Asset servicing activity grew by more than 25 per cent year-on-year in 2025, but the surge in event volumes is exposing operational limitations in a sector still reliant on fragmented systems and manual workarounds, according to White paper “Broadening Asset Servicing Today” by The ValueExchange in partnership with the International Securities Services Association (ISSA) and Broadridge.
The survey of over 270 market participants highlights data quality as the dominant source of operational risk, with up to 67 per cent of servicing errors attributed to poor or inconsistent data. Legacy technology and multiple disparate platforms continue to hinder automation efforts, even as processing complexity rises across income, voluntary corporate actions, proxy, tax and class actions.

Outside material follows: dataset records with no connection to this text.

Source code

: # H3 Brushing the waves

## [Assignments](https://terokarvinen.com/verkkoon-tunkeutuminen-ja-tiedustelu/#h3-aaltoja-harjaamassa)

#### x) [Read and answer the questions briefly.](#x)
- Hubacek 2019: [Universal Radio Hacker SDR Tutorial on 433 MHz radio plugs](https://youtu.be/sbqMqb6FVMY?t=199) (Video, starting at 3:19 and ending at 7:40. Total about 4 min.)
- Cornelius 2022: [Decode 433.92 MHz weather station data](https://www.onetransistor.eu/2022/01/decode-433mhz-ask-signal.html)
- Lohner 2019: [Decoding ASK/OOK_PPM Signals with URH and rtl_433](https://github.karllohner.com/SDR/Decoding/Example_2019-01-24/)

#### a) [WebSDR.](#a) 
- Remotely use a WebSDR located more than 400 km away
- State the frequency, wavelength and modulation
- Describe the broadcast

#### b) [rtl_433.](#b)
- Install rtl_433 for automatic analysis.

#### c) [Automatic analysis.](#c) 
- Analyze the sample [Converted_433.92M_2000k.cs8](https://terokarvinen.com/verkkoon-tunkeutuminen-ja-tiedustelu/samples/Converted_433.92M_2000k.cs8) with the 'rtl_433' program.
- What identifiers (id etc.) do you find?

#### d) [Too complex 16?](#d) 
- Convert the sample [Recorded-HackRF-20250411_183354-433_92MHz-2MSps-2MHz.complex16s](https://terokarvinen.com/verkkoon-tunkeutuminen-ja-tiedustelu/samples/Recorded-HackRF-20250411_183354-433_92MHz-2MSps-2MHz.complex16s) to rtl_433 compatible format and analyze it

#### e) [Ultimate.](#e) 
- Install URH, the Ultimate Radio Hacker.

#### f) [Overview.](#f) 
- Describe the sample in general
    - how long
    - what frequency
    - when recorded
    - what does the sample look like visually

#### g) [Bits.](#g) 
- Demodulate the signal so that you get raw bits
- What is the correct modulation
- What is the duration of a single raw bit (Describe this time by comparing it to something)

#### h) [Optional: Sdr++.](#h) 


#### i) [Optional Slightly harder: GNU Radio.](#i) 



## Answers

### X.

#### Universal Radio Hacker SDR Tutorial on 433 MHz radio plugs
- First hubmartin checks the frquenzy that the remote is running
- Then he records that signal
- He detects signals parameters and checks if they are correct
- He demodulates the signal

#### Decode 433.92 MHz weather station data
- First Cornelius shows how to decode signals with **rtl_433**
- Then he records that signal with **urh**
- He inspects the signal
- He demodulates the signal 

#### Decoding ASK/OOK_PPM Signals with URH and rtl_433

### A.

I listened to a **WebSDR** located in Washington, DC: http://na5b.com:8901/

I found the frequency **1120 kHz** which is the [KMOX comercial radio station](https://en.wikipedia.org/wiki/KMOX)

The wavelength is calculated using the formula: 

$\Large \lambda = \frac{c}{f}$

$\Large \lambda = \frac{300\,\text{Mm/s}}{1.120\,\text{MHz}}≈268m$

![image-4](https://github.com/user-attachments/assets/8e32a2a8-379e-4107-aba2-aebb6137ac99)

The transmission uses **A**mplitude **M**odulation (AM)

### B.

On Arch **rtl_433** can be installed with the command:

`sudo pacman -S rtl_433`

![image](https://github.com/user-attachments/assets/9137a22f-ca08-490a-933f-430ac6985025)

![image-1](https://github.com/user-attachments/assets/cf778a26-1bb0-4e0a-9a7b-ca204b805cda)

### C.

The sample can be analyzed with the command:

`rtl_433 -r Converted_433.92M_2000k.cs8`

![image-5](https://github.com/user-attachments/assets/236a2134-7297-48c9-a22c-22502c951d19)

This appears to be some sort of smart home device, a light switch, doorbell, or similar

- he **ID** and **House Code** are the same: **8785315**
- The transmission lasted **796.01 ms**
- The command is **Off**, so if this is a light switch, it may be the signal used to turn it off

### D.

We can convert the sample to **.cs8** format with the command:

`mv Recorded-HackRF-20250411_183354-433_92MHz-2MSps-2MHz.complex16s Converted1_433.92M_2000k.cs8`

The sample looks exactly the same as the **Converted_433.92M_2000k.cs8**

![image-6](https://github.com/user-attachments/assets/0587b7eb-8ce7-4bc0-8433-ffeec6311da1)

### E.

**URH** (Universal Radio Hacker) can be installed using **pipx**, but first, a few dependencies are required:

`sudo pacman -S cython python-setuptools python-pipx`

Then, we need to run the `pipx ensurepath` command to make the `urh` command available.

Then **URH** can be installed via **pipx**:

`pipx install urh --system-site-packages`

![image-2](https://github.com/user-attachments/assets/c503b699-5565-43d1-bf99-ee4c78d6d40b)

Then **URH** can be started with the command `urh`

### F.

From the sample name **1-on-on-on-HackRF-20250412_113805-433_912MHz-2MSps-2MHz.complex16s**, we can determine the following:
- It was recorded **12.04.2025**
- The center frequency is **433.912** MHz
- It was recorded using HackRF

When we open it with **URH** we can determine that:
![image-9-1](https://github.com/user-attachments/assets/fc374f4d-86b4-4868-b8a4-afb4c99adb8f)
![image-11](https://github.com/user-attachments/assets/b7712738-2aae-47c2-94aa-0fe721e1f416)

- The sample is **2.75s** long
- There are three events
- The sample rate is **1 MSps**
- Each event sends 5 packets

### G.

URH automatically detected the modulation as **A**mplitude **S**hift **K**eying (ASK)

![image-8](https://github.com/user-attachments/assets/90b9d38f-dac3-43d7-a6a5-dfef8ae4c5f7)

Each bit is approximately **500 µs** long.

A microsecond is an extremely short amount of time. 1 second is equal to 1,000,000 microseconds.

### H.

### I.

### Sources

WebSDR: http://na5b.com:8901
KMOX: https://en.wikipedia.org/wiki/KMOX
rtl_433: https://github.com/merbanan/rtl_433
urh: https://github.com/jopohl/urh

Nearly 60 per cent of servicing resources are consumed by income and voluntary corporate actions, placing significant stress on operations. At the same time, more than 60 per cent of brokers reported declining automation levels, exacerbating error rates and cost pressures.
Outsourcing and technology partial remedies
Firms are increasingly turning to outsourcing for functions such as tax reporting, event capture, tax reclaims, proxy voting and class actions where service providers report lower error rates and reduced costs relative to in-house processing.
The research also finds that 57 per cent of industry leaders view technology providers as critical enablers of consistent “golden source” data, a precursor to scalable automation. Investments in process redesign and upstream data capture are among the most-cited measures to improve efficiency.
Investment priorities shift
Client expectations remain the leading driver of investment in asset servicing improvements (38%), followed by error reduction (33%) and regulatory compliance (9%). While some firms expect to reduce costs over the next five years, most respondents prioritise technology spending aimed at enhancing operational effectiveness and profitability.